Do we change influenza?

Seasonal influenza is caused by mutations that change the circulating virus in a way that is no longer (or only partially) recognised by our immune response. Pandemics are generally cause by more substantial reassortments that generate very different strains of flu compared to the circulating ones, causing more severe disease. But RNA viruses mutate rapidly, so shall we expect significant changes also from infection of a single human host? Xue et al. tell us how the flu evolves inside us.

Acute vs. chronic infections

While mutations do occur, this is not enough to spread a different infection: mutations also need to be selected for, and to fix in the generating host in order to be transmitted to other humans. In the context of an acute infection like the one caused by influenza in a healthy host and lasting generally no longer than 5-7 days, this scenario is quite unlikely. This doesn’t mean that new mutations don’t arise, but it is estimated that genetic diversity affects less than 10 nucleotides per genome, and in less than the 10% of the virus population within the host. Higher genetic diversity can occur following co-infection by multiple related viral strains, which is estimated to occur in half the patients sequenced. However, the consequences of this within-host diversity on pathogenesis and spread are likely to be almost negligible.

The situation is different for chronic influenza infection, lasting multiple weeks or even months, which can be common in immunocompromised patients. Given the higher monitoring rate of this class of individuals, more information is available on the ability of influenza to mutate and for new mutations to fix within the population. Several mutations have been described within the same host, some determined by the use of antivirals, which are more commonly used in this group of patients, but the impact of new variants arising form these relatively few cases in a mostly immunocompetent population is unclear.

What drives selection?

Differently from antivirals, vaccines do not seem to alter immunity enough to exert additional antigenic selection, and infection of vaccinated individuals is not due to the development of antibodies resistant mutants.
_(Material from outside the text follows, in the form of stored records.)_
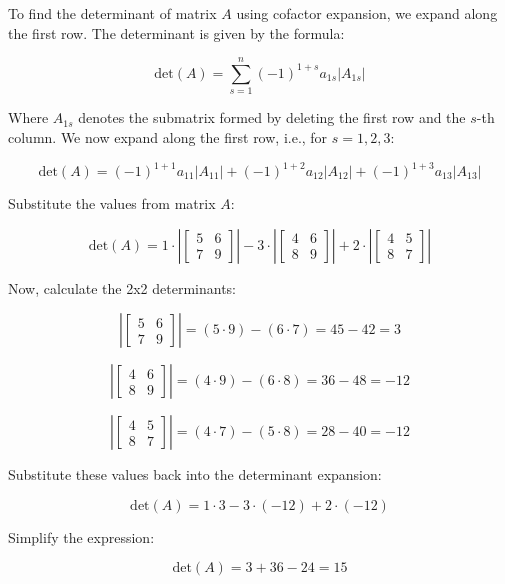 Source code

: \documentclass{article}
\begin{document}
To find the determinant of matrix \( A \) using cofactor expansion, we expand along the first row. The determinant is given by the formula:

\[
\text{det}(A) = \sum_{s=1}^{n} (-1)^{1+s} a_{1s} \left| A_{1s} \right|
\]

Where \( A_{1s} \) denotes the submatrix formed by deleting the first row and the \( s \)-th column. We now expand along the first row, i.e., for \( s = 1, 2, 3 \):

\[
\text{det}(A) = (-1)^{1+1} a_{11} \left| A_{11} \right| + (-1)^{1+2} a_{12} \left| A_{12} \right| + (-1)^{1+3} a_{13} \left| A_{13} \right|
\]

Substitute the values from matrix \( A \):

\[
\text{det}(A) = 1 \cdot \left| \begin{bmatrix} 5 & 6 \\ 7 & 9 \end{bmatrix} \right| - 3 \cdot \left| \begin{bmatrix} 4 & 6 \\ 8 & 9 \end{bmatrix} \right| + 2 \cdot \left| \begin{bmatrix} 4 & 5 \\ 8 & 7 \end{bmatrix} \right|
\]

Now, calculate the 2x2 determinants:

\[
\left| \begin{bmatrix} 5 & 6 \\ 7 & 9 \end{bmatrix} \right| = (5 \cdot 9) - (6 \cdot 7) = 45 - 42 = 3
\]

\[
\left| \begin{bmatrix} 4 & 6 \\ 8 & 9 \end{bmatrix} \right| = (4 \cdot 9) - (6 \cdot 8) = 36 - 48 = -12
\]

\[
\left| \begin{bmatrix} 4 & 5 \\ 8 & 7 \end{bmatrix} \right| = (4 \cdot 7) - (5 \cdot 8) = 28 - 40 = -12
\]

Substitute these values back into the determinant expansion:

\[
\text{det}(A) = 1 \cdot 3 - 3 \cdot (-12) + 2 \cdot (-12)
\]

Simplify the expression:

\[
\text{det}(A) = 3 + 36 - 24 = 15
\]
\end{document}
Escape from antibodies and innate immune mechanisms appears to provide a stronger selective pressure.

A more significant contribution to influenza evolution is due to a different distribution of sialic acid receptors between the upper and the lower respiratory tract. A higher proportion of alpha 2,3-linked sialic acid is present in the upper respiratory tract, better supporting infection by viruses using that receptor; conversely, viruses with higher affinity for alpha 2,3-linked sialic acids will infect better the lower respiratory tract.

High viral loads also pose a risk of reassortments during co-infections, as the probability of genome segments from different viruses to end up in the same new virion are much higher. However, also the spread of viruses reassorted within the same host occur rarely and their relevance in viral dynamics across the population is not clear. Transmission bottleneck defines a phenomenon by which only a small fraction of viruses within an infected host can be passed onto another individual to initiate infection. Given the rarity of a mutation to arise and fix in the population, transmission bottlenecks limit the genetic diversity that is actually passed on.
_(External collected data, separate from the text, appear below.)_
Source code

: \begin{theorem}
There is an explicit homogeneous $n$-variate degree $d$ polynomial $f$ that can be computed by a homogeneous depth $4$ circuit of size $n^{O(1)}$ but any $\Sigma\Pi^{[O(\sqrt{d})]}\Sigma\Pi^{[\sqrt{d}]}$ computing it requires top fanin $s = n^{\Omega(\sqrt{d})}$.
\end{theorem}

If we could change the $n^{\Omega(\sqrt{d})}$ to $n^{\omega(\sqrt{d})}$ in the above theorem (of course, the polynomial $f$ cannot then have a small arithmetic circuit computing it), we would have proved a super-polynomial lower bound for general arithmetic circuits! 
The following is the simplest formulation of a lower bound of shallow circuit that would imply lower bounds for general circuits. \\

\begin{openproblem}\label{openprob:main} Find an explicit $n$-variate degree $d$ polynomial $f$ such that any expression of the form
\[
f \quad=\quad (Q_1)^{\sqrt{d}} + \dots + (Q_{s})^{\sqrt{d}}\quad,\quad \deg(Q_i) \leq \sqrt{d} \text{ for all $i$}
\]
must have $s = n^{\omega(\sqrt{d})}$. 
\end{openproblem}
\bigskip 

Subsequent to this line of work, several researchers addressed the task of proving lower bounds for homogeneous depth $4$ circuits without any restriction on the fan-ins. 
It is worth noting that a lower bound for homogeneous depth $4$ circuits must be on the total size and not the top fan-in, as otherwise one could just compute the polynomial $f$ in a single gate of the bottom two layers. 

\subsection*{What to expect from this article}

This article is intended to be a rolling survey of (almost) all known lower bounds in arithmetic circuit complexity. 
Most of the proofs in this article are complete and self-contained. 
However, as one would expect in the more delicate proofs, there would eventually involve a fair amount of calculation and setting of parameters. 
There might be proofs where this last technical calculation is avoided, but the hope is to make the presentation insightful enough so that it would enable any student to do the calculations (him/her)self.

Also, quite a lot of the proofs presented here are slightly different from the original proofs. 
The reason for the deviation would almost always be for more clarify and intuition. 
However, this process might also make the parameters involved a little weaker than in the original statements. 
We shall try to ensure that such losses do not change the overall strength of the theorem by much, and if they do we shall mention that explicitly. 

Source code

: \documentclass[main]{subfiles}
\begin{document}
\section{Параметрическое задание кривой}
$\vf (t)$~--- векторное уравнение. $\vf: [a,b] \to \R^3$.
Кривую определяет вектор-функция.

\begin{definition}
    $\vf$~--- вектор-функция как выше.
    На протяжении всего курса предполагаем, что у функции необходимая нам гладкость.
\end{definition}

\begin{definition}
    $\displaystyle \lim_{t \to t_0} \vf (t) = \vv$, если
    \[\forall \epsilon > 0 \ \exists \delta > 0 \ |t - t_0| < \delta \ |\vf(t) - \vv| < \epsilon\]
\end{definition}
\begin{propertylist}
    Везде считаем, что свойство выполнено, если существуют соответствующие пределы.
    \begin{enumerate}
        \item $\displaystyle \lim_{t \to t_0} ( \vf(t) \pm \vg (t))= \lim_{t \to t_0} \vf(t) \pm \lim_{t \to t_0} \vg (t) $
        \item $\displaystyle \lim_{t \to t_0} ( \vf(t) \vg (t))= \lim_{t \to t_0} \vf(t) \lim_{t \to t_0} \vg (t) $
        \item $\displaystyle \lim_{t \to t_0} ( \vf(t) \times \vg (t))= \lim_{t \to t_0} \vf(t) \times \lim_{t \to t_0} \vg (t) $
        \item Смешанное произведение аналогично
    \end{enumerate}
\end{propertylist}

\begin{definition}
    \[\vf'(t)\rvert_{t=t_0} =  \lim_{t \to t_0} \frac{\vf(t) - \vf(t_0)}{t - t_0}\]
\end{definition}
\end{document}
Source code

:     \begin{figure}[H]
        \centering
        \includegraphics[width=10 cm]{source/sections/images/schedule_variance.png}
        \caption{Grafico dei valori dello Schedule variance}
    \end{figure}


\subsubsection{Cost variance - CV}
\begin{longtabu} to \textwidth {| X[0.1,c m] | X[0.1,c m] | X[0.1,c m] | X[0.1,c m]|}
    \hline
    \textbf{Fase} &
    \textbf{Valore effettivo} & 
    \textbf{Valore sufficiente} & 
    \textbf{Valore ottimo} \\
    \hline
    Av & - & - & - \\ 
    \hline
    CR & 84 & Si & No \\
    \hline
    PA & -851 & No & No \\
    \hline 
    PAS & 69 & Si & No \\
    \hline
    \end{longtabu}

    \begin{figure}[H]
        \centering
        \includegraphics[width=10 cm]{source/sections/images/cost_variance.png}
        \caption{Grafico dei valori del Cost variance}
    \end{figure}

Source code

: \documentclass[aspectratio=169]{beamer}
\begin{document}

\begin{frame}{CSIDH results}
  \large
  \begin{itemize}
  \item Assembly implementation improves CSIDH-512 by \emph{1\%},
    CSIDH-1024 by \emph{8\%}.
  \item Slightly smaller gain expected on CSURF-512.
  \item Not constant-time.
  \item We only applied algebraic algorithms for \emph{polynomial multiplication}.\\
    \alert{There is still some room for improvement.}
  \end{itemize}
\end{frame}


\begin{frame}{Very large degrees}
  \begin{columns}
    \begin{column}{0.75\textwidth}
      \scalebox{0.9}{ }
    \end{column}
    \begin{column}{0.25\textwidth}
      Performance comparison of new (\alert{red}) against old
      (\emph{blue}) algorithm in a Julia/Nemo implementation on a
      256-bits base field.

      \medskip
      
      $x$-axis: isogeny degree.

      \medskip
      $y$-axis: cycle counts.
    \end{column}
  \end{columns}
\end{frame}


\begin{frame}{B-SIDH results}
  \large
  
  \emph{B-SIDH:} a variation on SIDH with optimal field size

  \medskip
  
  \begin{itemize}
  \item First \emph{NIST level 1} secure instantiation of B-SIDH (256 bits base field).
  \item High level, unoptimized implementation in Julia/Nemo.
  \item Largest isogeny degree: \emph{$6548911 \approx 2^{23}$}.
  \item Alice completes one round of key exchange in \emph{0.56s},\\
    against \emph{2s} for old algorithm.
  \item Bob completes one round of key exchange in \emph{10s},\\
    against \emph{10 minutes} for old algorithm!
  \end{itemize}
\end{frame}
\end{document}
How deep sequencing is going to help

Substantial progress in understanding virus within-host evolution has been due to the application of deep sequencing to the field, although the technique doesn’t come without technical limitations, which must be kept in mind in order to interpret any result correctly. Sensitivity remains the main problem when looking for rare events present in only a small fraction of the population, especially when considering that the influenza genome is extracted together with other genomic contaminants, including parts of the host genome, as well as genomes from co-infecting microbes. The inability to detect changes could then be due to technical limitation in deep sequencing.
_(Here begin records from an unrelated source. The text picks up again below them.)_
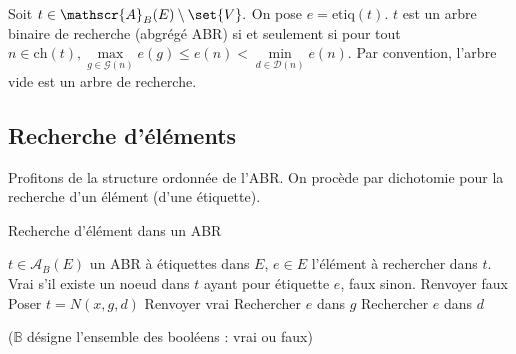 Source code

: \documentclass{scrartcl}
\begin{document}
		Soit $t \in \mathscr{A}_B(E) \setminus \set{V}.$ On pose $e = \mathrm{etiq}(t)$.
		$t$ est un arbre binaire de recherche (abgrégé ABR) si et seulement si pour tout $n \in \mathrm{ch}(t), \max\limits_{g \in \mathscr{G}(n)} e(g) \leq e(n) < \min\limits_{d \in \mathscr{D}(n)} e(n)$. Par convention, l'arbre vide est un arbre de recherche.

		\subsection{Recherche d'éléments}
			Profitons de la structure ordonnée de l'ABR. On procède par dichotomie pour la recherche d'un élément (d'une étiquette).
			
			\begin{algorithm}[H]
				\caption{Recherche d'élément dans un ABR}
				\Entree
				{
					$t \in \mathscr{A}_B(E)$ un ABR à étiquettes dans $E$,
					$e \in E$ l'élément à rechercher dans $t$.
				}
				\Sortie
				{
					Vrai s'il existe un noeud dans $t$ ayant pour étiquette $e$, faux sinon.
				}
				{
					Renvoyer faux
				}
				{
					Poser $t = N(x,g,d)$ \;
					{
						Renvoyer vrai
					}
					{
						{
							Rechercher $e$ dans $g$
						}
						{
							Rechercher $e$ dans $d$
						}
					}
				}
			\end{algorithm}
			($\mathbb{B}$ désigne l'ensemble des booléens : vrai ou faux)
\end{document}
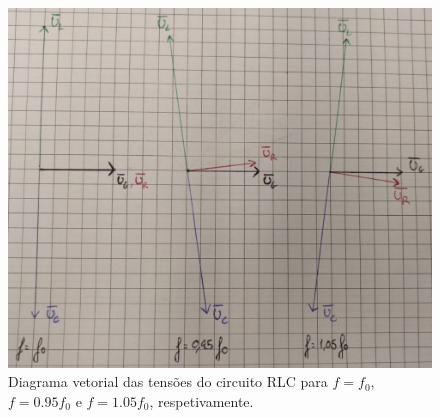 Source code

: \documentclass[a4paper, titlepage, portuguese]{article}
\begin{document}
	\subsubsection{}
		\begin{figure}[h]
			\centering
			\includegraphics[width=0.6\linewidth]{diag_vect.jpeg}
			\caption{Diagrama vetorial das tensões do circuito RLC para $f = f_0$, $f = 0.95f_0$ e $f = 1.05f_0$, respetivamente.}
			\label{fig:figure-example}
		\end{figure}


\end{document}
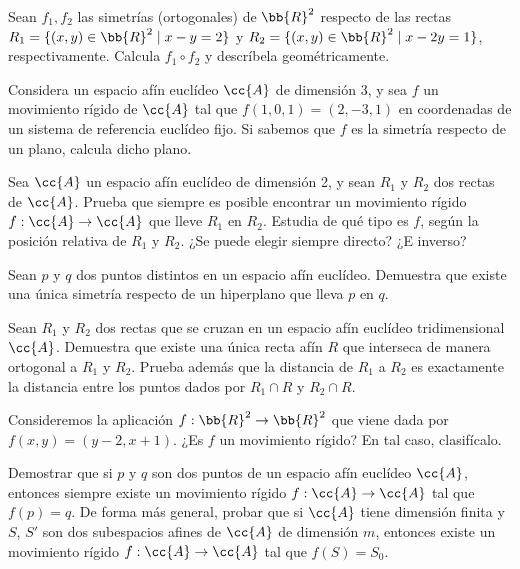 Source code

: \begin{ejercicio}
    Sean $f_1, f_2$ las simetrías (ortogonales) de $\bb{R}^2$ respecto de las rectas $R_1 = \{(x, y) \in \bb{R}^2 \mid x - y = 2\}$ y $R_2=\{(x, y) \in \bb{R}^2 \mid x - 2y = 1\}$, respectivamente. Calcula $f_1 \circ f_2$ y descríbela geométricamente.
\end{ejercicio}

\begin{ejercicio}
    Considera un espacio afín euclídeo $\cc{A}$ de dimensión 3, y sea $f$ un movimiento rígido de $\cc{A}$ tal que $f(1, 0, 1) = (2, -3, 1)$ en coordenadas de un sistema de referencia euclídeo fijo. Si sabemos que $f$ es la simetría respecto de un plano, calcula dicho plano.
\end{ejercicio}

\begin{ejercicio}
    Sea $\cc{A}$ un espacio afín euclídeo de dimensión 2, y sean $R_1$ y $R_2$ dos rectas de $\cc{A}$. Prueba que siempre es posible encontrar un movimiento rígido $f : \cc{A} \to \cc{A}$ que lleve $R_1$ en $R_2$. Estudia de qué tipo es $f$, según la posición relativa de $R_1$ y $R_2$. ¿Se puede elegir siempre directo? ¿E inverso?
\end{ejercicio}

\begin{ejercicio}
    Sean $p$ y $q$ dos puntos distintos en un espacio afín euclídeo. Demuestra que existe una única simetría respecto de un hiperplano que lleva $p$ en $q$.
\end{ejercicio}

\begin{ejercicio}
     Sean $R_1$ y $R_2$ dos rectas que se cruzan en un espacio afín euclídeo tridimensional $\cc{A}$. Demuestra que existe una única recta afín $R$ que interseca de manera ortogonal a $R_1$ y $R_2$. Prueba además que la distancia de $R_1$ a $R_2$ es exactamente la distancia entre los puntos dados por $R_1 \cap R$ y $R_2 \cap R$.
\end{ejercicio}

\begin{ejercicio}
    Consideremos la aplicación $f : \bb{R}^2 \to \bb{R}^2$ que viene dada por $f(x, y) = (y -2, x+ 1)$. ¿Es $f$ un movimiento rígido? En tal caso, clasifícalo.
\end{ejercicio}

\begin{ejercicio}
     Demostrar que si $p$ y $q$ son dos puntos de un espacio afín euclídeo $\cc{A}$, entonces siempre existe un movimiento rígido $f : \cc{A} \to \cc{A}$ tal que $f(p) = q$. De forma más general, probar que si $\cc{A}$ tiene dimensión finita y $S$, $S'$ son dos subespacios afines de $\cc{A}$ de dimensión $m$, entonces existe un movimiento rígido $f : \cc{A} \to \cc{A}$ tal que $f(S) = S_0$.
\end{ejercicio}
Also, deep sequencing cannot determine the link between different mutations, and while computational methods can help relate the data, more work will be required to answer the many unanswered questions in influenza virus evolution.

Outlook

Although in some situations, like during infection of immunocompromised hosts, several within-host mutation can arise, the likelihood of these mutations to fix in the population and spread to other hosts seem modest, and not the leading cause of influenza variation in different seasons. The main driving forces for selection are innate immunity, an antibody response, the use of antiviral drugs, and the different types of cells present in the respiratory tract than can be infected by influenza. To what extent these different factors pay a role in virus evolution (whether this is influenza or any other acute infection by an RNA virus) is still largely unknown and deep sequencing is likely to shed further light in the field. It is important however to know what the limitations of the technique are, and how sample preparation may affect the reading. The field is still at the beginning and besides providing information on the role of the human host in influenza evolution, it is also likely to tell us more about the driving force that more or less slowly define how viruses mutate and spread.